Python and lost files

Dave Angel davea at ieee.org
Fri Oct 2 06:53:56 EDT 2009


Carl Banks wrote:
> On Sep 30, 11:35 pm, "Timothy W. Grove" <tim_gr... at sil.org> wrote:
>   
>> Recently I purchased some software to recover some files which I had
>> lost. (A python project, incidentally! Yes, I should have kept better
>> backups!) They were nowhere to found in the file system, nor in the
>> recycle bin, but this software was able to locate them and restore them.
>>     
>
> I could have used that yesterday, if it were able to work for a
> network Samba drive.  (Yeah, not likely.)
>
>
>   
>> I was just wondering if there was a way using python to view and recover
>> files from the hard drive which would otherwise remain lost forever?
>>     
>
> Obviously, if that program was able to do it, it's possible.
>
> On Unix-like OSes, and probably others, it's possible to read the raw
> data on a disk the same way as you would read any file.  So Python can
> do it without any system-level programming.  Recent versions (I think
> 2.6+) can use mmap, too, now that it supports an offset parameter.
>
> I don't think you can do that in Windows, though.  I think you'd have
> to use special system calls (via ctypes, for example).
>
>
> Carl Banks
>
>   
To write such a program, you have two challenges.  First is to get 
read-access to the raw sectors of the partition, and second, to analyze 
them to discover which ones are interesting, and how they need to be 
combined to reconstruct the lost data.

In Windows, the first challenge is pretty easy for drives other than the 
system drive (usually drive C:, but not necessarily.)  You use one of 
the following:
    \\.\X:    where X: is the logical drive letter
   or   \\.\PhysicalDriveN   where N is the hard drive # (0, 1, 2...)   
Normally you'd use this only if the data is on a "deleted" or "foreign" 
partition that Windows doesn't recognize.

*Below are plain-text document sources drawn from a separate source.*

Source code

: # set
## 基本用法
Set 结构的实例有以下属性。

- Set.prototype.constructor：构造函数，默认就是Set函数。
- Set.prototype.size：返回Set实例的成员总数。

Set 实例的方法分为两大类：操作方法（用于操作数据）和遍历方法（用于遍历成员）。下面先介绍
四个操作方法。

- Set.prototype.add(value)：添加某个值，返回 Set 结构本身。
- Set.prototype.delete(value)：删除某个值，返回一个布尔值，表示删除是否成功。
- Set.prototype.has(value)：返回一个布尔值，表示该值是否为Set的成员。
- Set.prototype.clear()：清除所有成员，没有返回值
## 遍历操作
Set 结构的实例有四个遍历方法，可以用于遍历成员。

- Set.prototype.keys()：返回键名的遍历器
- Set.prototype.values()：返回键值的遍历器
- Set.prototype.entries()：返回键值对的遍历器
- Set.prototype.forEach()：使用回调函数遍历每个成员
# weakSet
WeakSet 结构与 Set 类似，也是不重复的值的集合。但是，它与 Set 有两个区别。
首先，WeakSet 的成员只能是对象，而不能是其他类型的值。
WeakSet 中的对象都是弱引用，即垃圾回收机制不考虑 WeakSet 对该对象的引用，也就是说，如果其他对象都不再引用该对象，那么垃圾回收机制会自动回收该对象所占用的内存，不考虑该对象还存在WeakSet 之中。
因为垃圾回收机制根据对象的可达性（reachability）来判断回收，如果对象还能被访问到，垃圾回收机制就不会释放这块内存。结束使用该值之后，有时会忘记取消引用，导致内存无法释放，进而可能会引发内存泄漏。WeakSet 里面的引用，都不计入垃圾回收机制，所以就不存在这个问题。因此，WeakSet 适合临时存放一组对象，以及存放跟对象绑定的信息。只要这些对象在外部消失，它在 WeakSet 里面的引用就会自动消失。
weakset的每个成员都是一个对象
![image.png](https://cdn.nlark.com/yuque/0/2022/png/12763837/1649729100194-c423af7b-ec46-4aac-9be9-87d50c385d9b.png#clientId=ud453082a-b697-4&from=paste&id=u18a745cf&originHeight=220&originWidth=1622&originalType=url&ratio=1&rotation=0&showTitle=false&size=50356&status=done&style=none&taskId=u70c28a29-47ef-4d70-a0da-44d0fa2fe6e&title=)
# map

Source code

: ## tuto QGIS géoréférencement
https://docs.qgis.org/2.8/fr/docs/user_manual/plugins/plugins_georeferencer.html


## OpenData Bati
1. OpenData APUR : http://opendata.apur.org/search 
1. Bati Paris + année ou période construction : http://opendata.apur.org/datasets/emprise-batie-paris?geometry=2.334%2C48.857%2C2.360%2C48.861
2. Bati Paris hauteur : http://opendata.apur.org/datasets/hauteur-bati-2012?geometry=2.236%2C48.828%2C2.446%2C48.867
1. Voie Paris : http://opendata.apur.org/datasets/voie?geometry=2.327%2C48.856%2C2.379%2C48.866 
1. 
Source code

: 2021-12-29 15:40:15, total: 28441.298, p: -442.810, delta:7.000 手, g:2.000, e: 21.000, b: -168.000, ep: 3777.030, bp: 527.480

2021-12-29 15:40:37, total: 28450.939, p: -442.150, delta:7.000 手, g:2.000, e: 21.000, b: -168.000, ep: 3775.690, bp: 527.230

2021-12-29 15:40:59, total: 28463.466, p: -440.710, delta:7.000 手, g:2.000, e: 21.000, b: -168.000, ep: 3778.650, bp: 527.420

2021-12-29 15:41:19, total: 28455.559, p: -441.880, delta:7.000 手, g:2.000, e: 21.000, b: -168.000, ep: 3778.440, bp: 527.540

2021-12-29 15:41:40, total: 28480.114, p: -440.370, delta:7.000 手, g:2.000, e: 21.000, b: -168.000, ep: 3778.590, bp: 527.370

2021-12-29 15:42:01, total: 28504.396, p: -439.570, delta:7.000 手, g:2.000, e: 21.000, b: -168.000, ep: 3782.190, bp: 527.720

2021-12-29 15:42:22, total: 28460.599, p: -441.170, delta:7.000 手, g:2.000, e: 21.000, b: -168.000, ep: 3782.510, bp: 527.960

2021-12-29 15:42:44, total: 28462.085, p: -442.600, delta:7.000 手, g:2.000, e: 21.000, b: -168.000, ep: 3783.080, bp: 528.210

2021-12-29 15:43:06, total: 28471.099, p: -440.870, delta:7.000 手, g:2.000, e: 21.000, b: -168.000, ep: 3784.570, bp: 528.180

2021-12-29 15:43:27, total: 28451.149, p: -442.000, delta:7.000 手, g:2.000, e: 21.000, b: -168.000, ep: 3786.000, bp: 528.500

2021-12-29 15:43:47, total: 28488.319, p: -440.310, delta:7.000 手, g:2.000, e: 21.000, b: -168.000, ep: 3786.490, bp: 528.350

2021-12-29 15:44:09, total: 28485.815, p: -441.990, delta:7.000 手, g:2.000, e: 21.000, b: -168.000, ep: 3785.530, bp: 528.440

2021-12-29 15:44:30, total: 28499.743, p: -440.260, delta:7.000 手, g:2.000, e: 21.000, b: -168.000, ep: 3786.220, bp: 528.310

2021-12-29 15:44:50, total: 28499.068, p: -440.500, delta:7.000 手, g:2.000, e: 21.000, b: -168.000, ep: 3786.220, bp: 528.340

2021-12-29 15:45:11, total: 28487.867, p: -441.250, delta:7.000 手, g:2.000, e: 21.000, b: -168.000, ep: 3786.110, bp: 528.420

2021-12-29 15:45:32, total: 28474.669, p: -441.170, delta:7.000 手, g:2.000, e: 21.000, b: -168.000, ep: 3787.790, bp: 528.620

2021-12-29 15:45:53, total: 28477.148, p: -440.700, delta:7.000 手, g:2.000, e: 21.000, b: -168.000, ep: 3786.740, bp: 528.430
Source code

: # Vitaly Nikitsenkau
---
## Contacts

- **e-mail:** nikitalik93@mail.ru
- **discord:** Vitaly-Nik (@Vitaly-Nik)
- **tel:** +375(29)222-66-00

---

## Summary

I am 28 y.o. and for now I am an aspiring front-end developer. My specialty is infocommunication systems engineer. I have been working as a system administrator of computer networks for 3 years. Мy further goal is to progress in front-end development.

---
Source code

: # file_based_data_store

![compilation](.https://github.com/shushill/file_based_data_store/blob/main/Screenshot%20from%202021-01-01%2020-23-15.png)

Naturally, make sure the scratch files and result files you create are 
going to a different partition/drive.

The second challenge is the file system format.  If you go with physical 
drive, you'll have to parse the partitioning information to find 
individual partitions within the drive, and once you get to a partition, 
you have to parse the particular file system.  Most likely NTFS (which 
has had several versions).  But could be FAT32, FAT16, or a couple of 
other less likely candidates.

While you can also do this for a system partition, there are some 
challenges that I've no relevant experience with.